Video Unsupervised Domain Adaptation with Deep Learning: A Comprehensive Survey
Yuecong Xu, Haozhi Cao, Zhenghua Chen, Xiaoli Li, Lihua Xie, Jianfei Yang
TL;DR
Video unsupervised domain adaptation (VUDA) tackles domain shifts between labeled source videos and unlabeled target videos to improve generalization without target annotations. The survey categorizes closed-set VUDA methods into adversarial, discrepancy-based, semantic-based, reconstruction-based, and composite families, and reviews non-closed-set scenarios (PVDA, OSVDA, MSVDA, SFVDA, BVDA, VTTA, UI2V) with their respective techniques.
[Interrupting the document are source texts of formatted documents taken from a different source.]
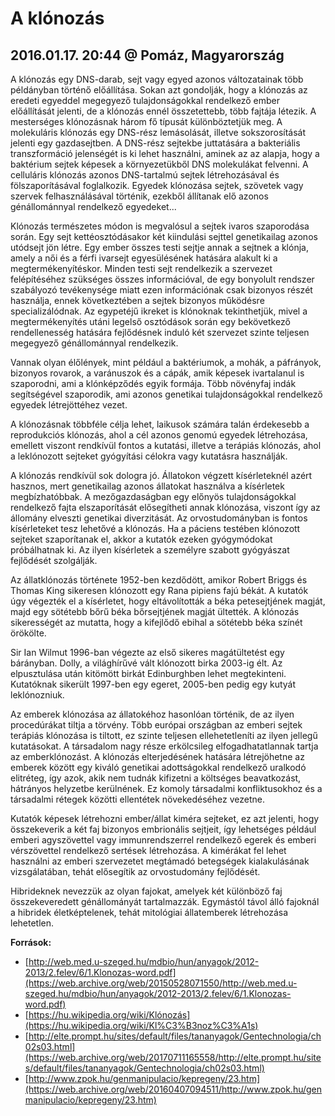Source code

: # A klónozás
## 2016.01.17. 20:44 @ Pomáz, Magyarország
A klónozás egy DNS-darab, sejt vagy egyed azonos változatainak több példányban történő előállítása. Sokan azt gondolják, hogy a klónozás az eredeti egyeddel megegyező tulajdonságokkal rendelkező ember előállítását jelenti, de a klónozás ennél összetettebb, több fajtája létezik. A mesterséges klónozásnak három fő típusát különböztetjük meg. A molekuláris klónozás egy DNS-rész lemásolását, illetve sokszorosítását jelenti egy gazdasejtben. A DNS-rész sejtekbe juttatására a bakteriális transzformáció jelenségét is ki lehet használni, aminek az az alapja, hogy a baktérium sejtek képesek a környezetükből DNS molekulákat felvenni. A celluláris klónozás azonos DNS-tartalmú sejtek létrehozásával és fölszaporításával foglalkozik. Egyedek klónozása sejtek, szövetek vagy szervek felhasználásával történik, ezekből állítanak elő azonos génállománnyal rendelkező egyedeket...

Klónozás természetes módon is megvalósul a sejtek ivaros szaporodása során. Egy sejt kettéosztódásakor két kiindulási sejttel genetikailag azonos utódsejt jön létre. Egy ember összes testi sejtje annak a sejtnek a klónja, amely a női és a férfi ivarsejt egyesülésének hatására alakult ki a megtermékenyítéskor. Minden testi sejt rendelkezik a szervezet felépítéséhez szükséges összes információval, de egy bonyolult rendszer szabályozó tevékenysége miatt ezen információnak csak bizonyos részét használja, ennek következtében a sejtek bizonyos működésre specializálódnak. Az egypetéjű ikreket is klónoknak tekinthetjük, mivel a megtermékenyítés utáni legelső osztódások során egy bekövetkező rendellenesség hatására fejlődésnek induló két szervezet szinte teljesen megegyező génállománnyal rendelkezik.

Vannak olyan élőlények, mint például a baktériumok, a mohák, a páfrányok, bizonyos rovarok, a varánuszok és a cápák, amik képesek ivartalanul is szaporodni, ami a klónképződés egyik formája. Több növényfaj indák segítségével szaporodik, ami azonos genetikai tulajdonságokkal rendelkező egyedek létrejöttéhez vezet.

A klónozásnak többféle célja lehet, laikusok számára talán érdekesebb a reprodukciós klónozás, ahol a cél azonos genomú egyedek létrehozása, emellett viszont rendkívül fontos a kutatási, illetve a terápiás klónozás, ahol a leklónozott sejteket gyógyítási célokra vagy kutatásra használják.

A klónozás rendkívül sok dologra jó. Állatokon végzett kísérleteknél azért hasznos, mert genetikailag azonos állatokat használva a kísérletek megbízhatóbbak. A mezőgazdaságban egy előnyös tulajdonságokkal rendelkező fajta elszaporítását elősegítheti annak klónozása, viszont így az állomány elveszti genetikai diverzitását. Az orvostudományban is fontos kísérleteket tesz lehetővé a klónozás. Ha a páciens testében klónozott sejteket szaporítanak el, akkor a kutatók ezeken gyógymódokat próbálhatnak ki. Az ilyen kísérletek a személyre szabott gyógyászat fejlődését szolgálják.

Az állatklónozás története 1952-ben kezdődött, amikor Robert Briggs és Thomas King sikeresen klónozott egy Rana pipiens fajú békát. A kutatók úgy végezték el a kísérletet, hogy eltávolították a béka petesejtjének magját, majd egy sötétebb bőrű béka bőrsejtjének magját ültették. A klónozás sikerességét az mutatta, hogy a kifejlődő ebihal a sötétebb béka színét örökölte.

Sir Ian Wilmut 1996-ban végezte az első sikeres magátültetést egy bárányban. Dolly, a világhírűvé vált klónozott birka 2003-ig élt. Az elpusztulása után kitömött birkát Edinburghben lehet megtekinteni. Kutatóknak sikerült 1997-ben egy egeret, 2005-ben pedig egy kutyát leklónozniuk.

Az emberek klónozása az állatokéhoz hasonlóan történik, de az ilyen procedúrákat tiltja a törvény. Több európai országban az emberi sejtek terápiás klónozása is tiltott, ez szinte teljesen ellehetetleníti az ilyen jellegű kutatásokat. A társadalom nagy része erkölcsileg elfogadhatatlannak tartja az emberklónozást. A klónozás elterjedésének hatására létrejöhetne az emberek között egy kiváló genetikai adottságokkal rendelkező uralkodó elitréteg, így azok, akik nem tudnák kifizetni a költséges beavatkozást, hátrányos helyzetbe kerülnének. Ez komoly társadalmi konfliktusokhoz és a társadalmi rétegek közötti ellentétek növekedéséhez vezetne.

Kutatók képesek létrehozni ember/állat kiméra sejteket, ez azt jelenti, hogy összekeverik a két faj bizonyos embrionális sejtjeit, így lehetséges például emberi agyszövettel vagy immunrendszerrel rendelkező egerek és emberi vérszövettel rendelkező sertések létrehozása. A kimérákat fel lehet használni az emberi szervezetet megtámadó betegségek kialakulásának vizsgálatában, tehát elősegítik az orvostudomány fejlődését.

Hibrideknek nevezzük az olyan fajokat, amelyek két különböző faj összekeveredett génállományát tartalmazzák. Egymástól távol álló fajoknál a hibridek életképtelenek, tehát mitológiai állatemberek létrehozása lehetetlen.

**Források:**
-   [http://web.med.u-szeged.hu/mdbio/hun/anyagok/2012-2013/2.felev/6/1.Klonozas-word.pdf](https://web.archive.org/web/20150528071550/http://web.med.u-szeged.hu/mdbio/hun/anyagok/2012-2013/2.felev/6/1.Klonozas-word.pdf)
-   [https://hu.wikipedia.org/wiki/Klónozás](https://hu.wikipedia.org/wiki/Kl%C3%B3noz%C3%A1s)
-   [http://elte.prompt.hu/sites/default/files/tananyagok/Gentechnologia/ch02s03.html](https://web.archive.org/web/20170711165558/http://elte.prompt.hu/sites/default/files/tananyagok/Gentechnologia/ch02s03.html)
-   [http://www.zpok.hu/genmanipulacio/kepregeny/23.htm](https://web.archive.org/web/20160407094511/http://www.zpok.hu/genmanipulacio/kepregeny/23.htm)
<!--stackedit_data:
eyJoaXN0b3J5IjpbLTE2NDk5OTk0NDNdfQ==
-->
It catalogues a wide range of benchmark datasets spanning primary, larger-shift, partial-set, multi-domain, VDG, and cross-domain video semantic segmentation tasks, and discusses backbone choices and their impact on performance. The authors identify practical challenges—multi-modality handling, privacy, and lack of theoretical VUDA grounding—and propose directions around transformer-based backbones, language-vision models, and expanded VUDA scenarios to enhance real-world applicability.
Abstract
Video analysis tasks such as action recognition have received increasing research interest with growing applications in fields such as smart healthcare, thanks to the introduction of large-scale datasets and deep learning-based representations. However, video models trained on existing datasets suffer from significant performance degradation when deployed directly to real-world applications due to domain shifts between the training public video datasets (source video domains) and real-world videos (target video domains). Further, with the high cost of video annotation, it is more practical to use unlabeled videos for training. To tackle performance degradation and address concerns in high video annotation cost uniformly, the video unsupervised domain adaptation (VUDA) is introduced to adapt video models from the labeled source domain to the unlabeled target domain by alleviating video domain shift, improving the generalizability and portability of video models. This paper surveys recent progress in VUDA with deep learning. We begin with the motivation of VUDA, followed by its definition, and recent progress of methods for both closed-set VUDA and VUDA under different scenarios, and current benchmark datasets for VUDA research. Eventually, future directions are provided to promote further VUDA research. The repository of this survey is provided at https://github.com/xuyu0010/awesome-video-domain-adaptation.